> [Your instructions]: Would you please transcribe the entire listing exactly?

> [Record extracts]:

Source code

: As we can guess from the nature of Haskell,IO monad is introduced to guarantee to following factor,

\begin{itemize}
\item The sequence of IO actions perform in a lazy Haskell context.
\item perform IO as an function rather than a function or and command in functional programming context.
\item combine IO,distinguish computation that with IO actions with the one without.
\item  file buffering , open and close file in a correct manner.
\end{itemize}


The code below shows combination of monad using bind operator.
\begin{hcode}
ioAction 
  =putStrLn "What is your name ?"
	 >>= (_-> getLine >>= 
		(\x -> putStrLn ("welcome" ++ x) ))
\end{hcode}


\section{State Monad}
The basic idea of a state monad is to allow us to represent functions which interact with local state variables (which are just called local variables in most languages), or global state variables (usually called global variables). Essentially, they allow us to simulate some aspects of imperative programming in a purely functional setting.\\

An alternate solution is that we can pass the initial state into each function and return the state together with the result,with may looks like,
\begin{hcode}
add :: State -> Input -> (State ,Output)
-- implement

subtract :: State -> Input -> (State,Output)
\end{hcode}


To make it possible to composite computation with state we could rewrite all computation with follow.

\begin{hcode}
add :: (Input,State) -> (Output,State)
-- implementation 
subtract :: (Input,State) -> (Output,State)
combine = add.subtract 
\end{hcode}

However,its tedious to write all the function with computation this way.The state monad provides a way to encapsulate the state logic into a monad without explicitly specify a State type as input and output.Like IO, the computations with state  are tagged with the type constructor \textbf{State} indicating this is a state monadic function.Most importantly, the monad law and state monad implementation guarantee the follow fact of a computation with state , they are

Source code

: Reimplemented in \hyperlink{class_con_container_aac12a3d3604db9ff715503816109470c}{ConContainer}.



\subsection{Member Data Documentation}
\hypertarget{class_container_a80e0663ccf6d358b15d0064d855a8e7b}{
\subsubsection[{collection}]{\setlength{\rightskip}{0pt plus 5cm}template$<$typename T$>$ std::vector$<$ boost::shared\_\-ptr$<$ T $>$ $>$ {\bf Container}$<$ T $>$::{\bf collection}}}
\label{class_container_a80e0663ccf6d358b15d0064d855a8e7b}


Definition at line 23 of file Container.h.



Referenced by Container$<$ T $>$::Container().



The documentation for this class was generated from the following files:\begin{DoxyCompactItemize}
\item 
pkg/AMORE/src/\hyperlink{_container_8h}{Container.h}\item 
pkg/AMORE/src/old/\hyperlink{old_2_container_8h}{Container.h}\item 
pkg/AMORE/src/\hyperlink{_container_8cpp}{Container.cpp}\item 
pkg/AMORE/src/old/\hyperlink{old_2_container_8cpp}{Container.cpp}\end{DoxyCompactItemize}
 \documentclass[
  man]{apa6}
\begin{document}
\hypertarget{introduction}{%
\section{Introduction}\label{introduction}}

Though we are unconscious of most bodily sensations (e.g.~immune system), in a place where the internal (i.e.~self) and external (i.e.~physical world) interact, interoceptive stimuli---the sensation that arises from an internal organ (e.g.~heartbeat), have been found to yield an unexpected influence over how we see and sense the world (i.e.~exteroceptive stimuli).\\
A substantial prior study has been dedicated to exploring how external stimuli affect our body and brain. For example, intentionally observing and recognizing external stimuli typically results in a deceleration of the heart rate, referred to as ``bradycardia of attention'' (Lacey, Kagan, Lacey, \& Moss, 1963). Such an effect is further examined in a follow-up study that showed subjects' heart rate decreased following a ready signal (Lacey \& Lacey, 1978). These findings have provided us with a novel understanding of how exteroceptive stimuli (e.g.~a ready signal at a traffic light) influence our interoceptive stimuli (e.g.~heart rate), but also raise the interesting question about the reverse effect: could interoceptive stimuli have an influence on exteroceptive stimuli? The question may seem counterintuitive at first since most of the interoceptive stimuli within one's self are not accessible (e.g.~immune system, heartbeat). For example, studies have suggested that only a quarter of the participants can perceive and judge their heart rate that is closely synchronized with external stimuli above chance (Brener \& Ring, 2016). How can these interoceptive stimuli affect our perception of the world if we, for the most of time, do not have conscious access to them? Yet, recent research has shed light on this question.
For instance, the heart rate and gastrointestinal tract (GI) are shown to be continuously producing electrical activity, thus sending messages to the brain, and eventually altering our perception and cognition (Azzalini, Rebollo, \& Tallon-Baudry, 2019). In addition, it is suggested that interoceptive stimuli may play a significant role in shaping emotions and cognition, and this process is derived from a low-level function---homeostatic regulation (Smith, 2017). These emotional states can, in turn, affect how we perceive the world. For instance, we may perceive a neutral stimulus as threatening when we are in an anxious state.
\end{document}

> [Written solution]:
Source code

: As we can guess from the nature of Haskell,IO monad is introduced to guarantee to following factor,

\begin{itemize}
\item The sequence of IO actions perform in a lazy Haskell context.
\item perform IO as an function rather than a function or and command in functional programming context.
\item combine IO,distinguish computation that with IO actions with the one without.
\item  file buffering , open and close file in a correct manner.
\end{itemize}


The code below shows combination of monad using bind operator.
\begin{hcode}
ioAction 
  =putStrLn "What is your name ?"
	 >>= (_-> getLine >>= 
		(\x -> putStrLn ("welcome" ++ x) ))
\end{hcode}


\section{State Monad}
The basic idea of a state monad is to allow us to represent functions which interact with local state variables (which are just called local variables in most languages), or global state variables (usually called global variables). Essentially, they allow us to simulate some aspects of imperative programming in a purely functional setting.\\

An alternate solution is that we can pass the initial state into each function and return the state together with the result,with may looks like,
\begin{hcode}
add :: State -> Input -> (State ,Output)
-- implement

subtract :: State -> Input -> (State,Output)
\end{hcode}


To make it possible to composite computation with state we could rewrite all computation with follow.

\begin{hcode}
add :: (Input,State) -> (Output,State)
-- implementation 
subtract :: (Input,State) -> (Output,State)
combine = add.subtract 
\end{hcode}

However,its tedious to write all the function with computation this way.The state monad provides a way to encapsulate the state logic into a monad without explicitly specify a State type as input and output.Like IO, the computations with state  are tagged with the type constructor \textbf{State} indicating this is a state monadic function.Most importantly, the monad law and state monad implementation guarantee the follow fact of a computation with state , they are

Source code

: Reimplemented in \hyperlink{class_con_container_aac12a3d3604db9ff715503816109470c}{ConContainer}.



\subsection{Member Data Documentation}
\hypertarget{class_container_a80e0663ccf6d358b15d0064d855a8e7b}{
\subsubsection[{collection}]{\setlength{\rightskip}{0pt plus 5cm}template$<$typename T$>$ std::vector$<$ boost::shared\_\-ptr$<$ T $>$ $>$ {\bf Container}$<$ T $>$::{\bf collection}}}
\label{class_container_a80e0663ccf6d358b15d0064d855a8e7b}


Definition at line 23 of file Container.h.



Referenced by Container$<$ T $>$::Container().



The documentation for this class was generated from the following files:\begin{DoxyCompactItemize}
\item 
pkg/AMORE/src/\hyperlink{_container_8h}{Container.h}\item 
pkg/AMORE/src/old/\hyperlink{old_2_container_8h}{Container.h}\item 
pkg/AMORE/src/\hyperlink{_container_8cpp}{Container.cpp}\item 
pkg/AMORE/src/old/\hyperlink{old_2_container_8cpp}{Container.cpp}\end{DoxyCompactItemize}
 \documentclass[
  man]{apa6}
\begin{document}
\hypertarget{introduction}{%
\section{Introduction}\label{introduction}}

Though we are unconscious of most bodily sensations (e.g.~immune system), in a place where the internal (i.e.~self) and external (i.e.~physical world) interact, interoceptive stimuli---the sensation that arises from an internal organ (e.g.~heartbeat), have been found to yield an unexpected influence over how we see and sense the world (i.e.~exteroceptive stimuli).\\
A substantial prior study has been dedicated to exploring how external stimuli affect our body and brain. For example, intentionally observing and recognizing external stimuli typically results in a deceleration of the heart rate, referred to as ``bradycardia of attention'' (Lacey, Kagan, Lacey, \& Moss, 1963). Such an effect is further examined in a follow-up study that showed subjects' heart rate decreased following a ready signal (Lacey \& Lacey, 1978). These findings have provided us with a novel understanding of how exteroceptive stimuli (e.g.~a ready signal at a traffic light) influence our interoceptive stimuli (e.g.~heart rate), but also raise the interesting question about the reverse effect: could interoceptive stimuli have an influence on exteroceptive stimuli? The question may seem counterintuitive at first since most of the interoceptive stimuli within one's self are not accessible (e.g.~immune system, heartbeat). For example, studies have suggested that only a quarter of the participants can perceive and judge their heart rate that is closely synchronized with external stimuli above chance (Brener \& Ring, 2016). How can these interoceptive stimuli affect our perception of the world if we, for the most of time, do not have conscious access to them? Yet, recent research has shed light on this question.
For instance, the heart rate and gastrointestinal tract (GI) are shown to be continuously producing electrical activity, thus sending messages to the brain, and eventually altering our perception and cognition (Azzalini, Rebollo, \& Tallon-Baudry, 2019). In addition, it is suggested that interoceptive stimuli may play a significant role in shaping emotions and cognition, and this process is derived from a low-level function---homeostatic regulation (Smith, 2017). These emotional states can, in turn, affect how we perceive the world. For instance, we may perceive a neutral stimulus as threatening when we are in an anxious state.
\end{document}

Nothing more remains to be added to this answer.